* WHAT YOU SHOULD DO *
Here are the records. Write out exactly the lines between the one holding "Gemeente Noordenveld Blad" and the one holding "Op het braakliggend", inclusive.

* RECORD SET *
╭──
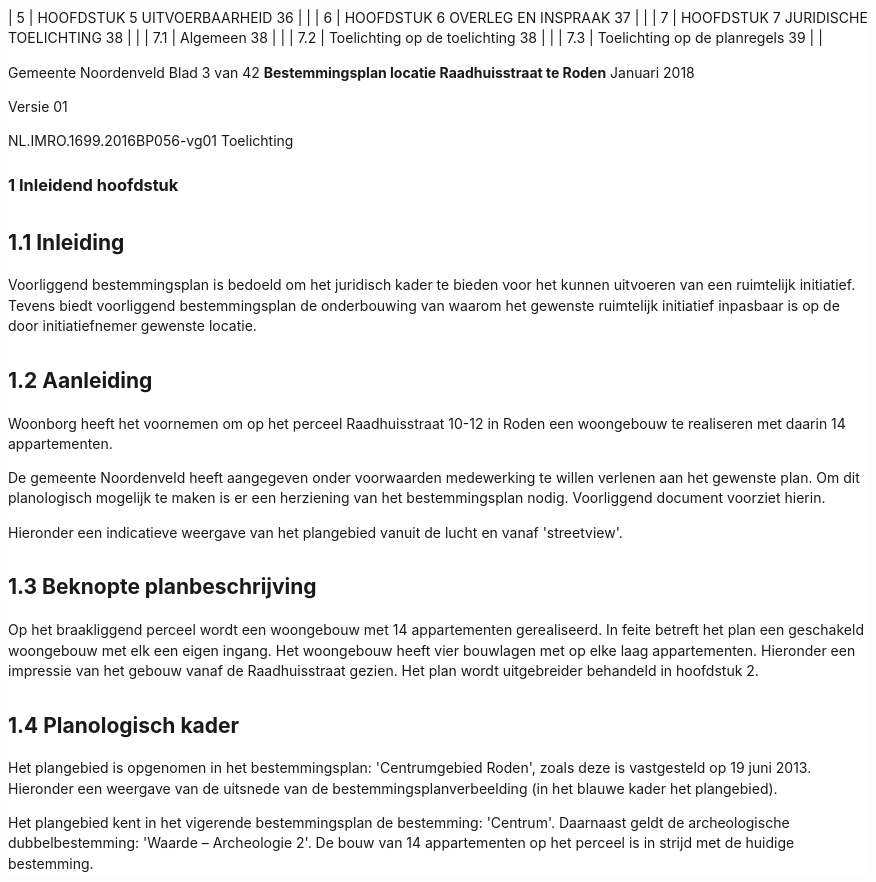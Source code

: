 | 5                      | HOOFDSTUK 5 UITVOERBAARHEID 36                                                                                         |  |
| 6                      | HOOFDSTUK 6 OVERLEG EN INSPRAAK 37                                                                                     |  |
| 7                      | HOOFDSTUK 7 JURIDISCHE TOELICHTING  38                                                                                 |  |
| 7.1                    | Algemeen  38                                                                                                           |  |
| 7.2                    | Toelichting op de toelichting 38                                                                                       |  |
| 7.3                    | Toelichting op de planregels  39                                                                                       |  |

Gemeente Noordenveld Blad 3 van 42 **Bestemmingsplan locatie Raadhuisstraat te Roden** Januari 2018

Versie 01

NL.IMRO.1699.2016BP056-vg01 Toelichting

### <span id="page-3-0"></span>**1 Inleidend hoofdstuk**

## <span id="page-3-1"></span>**1.1 Inleiding**

Voorliggend bestemmingsplan is bedoeld om het juridisch kader te bieden voor het kunnen uitvoeren van een ruimtelijk initiatief. Tevens biedt voorliggend bestemmingsplan de onderbouwing van waarom het gewenste ruimtelijk initiatief inpasbaar is op de door initiatiefnemer gewenste locatie.

## <span id="page-3-2"></span>**1.2 Aanleiding**

Woonborg heeft het voornemen om op het perceel Raadhuisstraat 10-12 in Roden een woongebouw te realiseren met daarin 14 appartementen.

De gemeente Noordenveld heeft aangegeven onder voorwaarden medewerking te willen verlenen aan het gewenste plan. Om dit planologisch mogelijk te maken is er een herziening van het bestemmingsplan nodig. Voorliggend document voorziet hierin.

Hieronder een indicatieve weergave van het plangebied vanuit de lucht en vanaf 'streetview'.

## <span id="page-4-0"></span>**1.3 Beknopte planbeschrijving**

Op het braakliggend perceel wordt een woongebouw met 14 appartementen gerealiseerd. In feite betreft het plan een geschakeld woongebouw met elk een eigen ingang. Het woongebouw heeft vier bouwlagen met op elke laag appartementen. Hieronder een impressie van het gebouw vanaf de Raadhuisstraat gezien. Het plan wordt uitgebreider behandeld in hoofdstuk 2.

## <span id="page-5-0"></span>**1.4 Planologisch kader**

Het plangebied is opgenomen in het bestemmingsplan: 'Centrumgebied Roden', zoals deze is vastgesteld op 19 juni 2013. Hieronder een weergave van de uitsnede van de bestemmingsplanverbeelding (in het blauwe kader het plangebied).

Het plangebied kent in het vigerende bestemmingsplan de bestemming: 'Centrum'. Daarnaast geldt de archeologische dubbelbestemming: 'Waarde – Archeologie 2'. De bouw van 14 appartementen op het perceel is in strijd met de huidige bestemming.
╰──
* EXERCISE RESULT *
Gemeente Noordenveld Blad 3 van 42 **Bestemmingsplan locatie Raadhuisstraat te Roden** Januari 2018

Versie 01

NL.IMRO.1699.2016BP056-vg01 Toelichting

### <span id="page-3-0"></span>**1 Inleidend hoofdstuk**

## <span id="page-3-1"></span>**1.1 Inleiding**

Voorliggend bestemmingsplan is bedoeld om het juridisch kader te bieden voor het kunnen uitvoeren van een ruimtelijk initiatief. Tevens biedt voorliggend bestemmingsplan de onderbouwing van waarom het gewenste ruimtelijk initiatief inpasbaar is op de door initiatiefnemer gewenste locatie.

## <span id="page-3-2"></span>**1.2 Aanleiding**

Woonborg heeft het voornemen om op het perceel Raadhuisstraat 10-12 in Roden een woongebouw te realiseren met daarin 14 appartementen.

De gemeente Noordenveld heeft aangegeven onder voorwaarden medewerking te willen verlenen aan het gewenste plan. Om dit planologisch mogelijk te maken is er een herziening van het bestemmingsplan nodig. Voorliggend document voorziet hierin.

Hieronder een indicatieve weergave van het plangebied vanuit de lucht en vanaf 'streetview'.

## <span id="page-4-0"></span>**1.3 Beknopte planbeschrijving**

Op het braakliggend perceel wordt een woongebouw met 14 appartementen gerealiseerd. In feite betreft het plan een geschakeld woongebouw met elk een eigen ingang. Het woongebouw heeft vier bouwlagen met op elke laag appartementen. Hieronder een impressie van het gebouw vanaf de Raadhuisstraat gezien. Het plan wordt uitgebreider behandeld in hoofdstuk 2.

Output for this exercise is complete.